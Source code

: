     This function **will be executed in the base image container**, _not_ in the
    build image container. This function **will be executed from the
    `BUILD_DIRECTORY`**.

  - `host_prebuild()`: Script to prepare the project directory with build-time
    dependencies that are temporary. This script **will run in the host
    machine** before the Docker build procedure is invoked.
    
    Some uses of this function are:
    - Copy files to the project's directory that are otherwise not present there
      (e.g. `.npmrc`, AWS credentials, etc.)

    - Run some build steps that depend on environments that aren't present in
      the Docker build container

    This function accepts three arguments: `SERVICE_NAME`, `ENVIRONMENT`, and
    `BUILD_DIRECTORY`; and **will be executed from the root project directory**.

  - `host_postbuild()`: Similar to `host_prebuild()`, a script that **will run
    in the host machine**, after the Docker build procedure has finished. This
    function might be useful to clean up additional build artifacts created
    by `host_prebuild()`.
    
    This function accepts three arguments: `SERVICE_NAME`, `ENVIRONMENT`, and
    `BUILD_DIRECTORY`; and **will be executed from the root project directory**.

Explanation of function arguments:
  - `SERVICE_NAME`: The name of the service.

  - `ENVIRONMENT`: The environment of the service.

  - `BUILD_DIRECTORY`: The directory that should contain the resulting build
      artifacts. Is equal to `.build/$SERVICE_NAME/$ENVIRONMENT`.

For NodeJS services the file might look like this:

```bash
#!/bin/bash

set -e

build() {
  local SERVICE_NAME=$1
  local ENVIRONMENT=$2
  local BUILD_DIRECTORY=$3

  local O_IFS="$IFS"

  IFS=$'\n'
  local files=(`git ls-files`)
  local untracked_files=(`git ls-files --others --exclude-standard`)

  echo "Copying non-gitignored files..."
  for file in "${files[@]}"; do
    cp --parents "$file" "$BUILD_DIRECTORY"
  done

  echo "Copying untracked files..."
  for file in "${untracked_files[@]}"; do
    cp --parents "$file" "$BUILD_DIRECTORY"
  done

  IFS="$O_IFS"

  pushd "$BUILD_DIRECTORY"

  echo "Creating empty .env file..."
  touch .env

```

____

- TASK ITEM:
In the material above, find the line containing "container**, _not_ in the" and the line containing "name of the service.", then write out exactly those two lines and every line between them, and nothing more.

- EXPECTED OUTPUT:
:     This function **will be executed in the base image container**, _not_ in the
    build image container. This function **will be executed from the
    `BUILD_DIRECTORY`**.

  - `host_prebuild()`: Script to prepare the project directory with build-time
    dependencies that are temporary. This script **will run in the host
    machine** before the Docker build procedure is invoked.
    
    Some uses of this function are:
    - Copy files to the project's directory that are otherwise not present there
      (e.g. `.npmrc`, AWS credentials, etc.)

    - Run some build steps that depend on environments that aren't present in
      the Docker build container

    This function accepts three arguments: `SERVICE_NAME`, `ENVIRONMENT`, and
    `BUILD_DIRECTORY`; and **will be executed from the root project directory**.

  - `host_postbuild()`: Similar to `host_prebuild()`, a script that **will run
    in the host machine**, after the Docker build procedure has finished. This
    function might be useful to clean up additional build artifacts created
    by `host_prebuild()`.
    
    This function accepts three arguments: `SERVICE_NAME`, `ENVIRONMENT`, and
    `BUILD_DIRECTORY`; and **will be executed from the root project directory**.

Explanation of function arguments:
  - `SERVICE_NAME`: The name of the service.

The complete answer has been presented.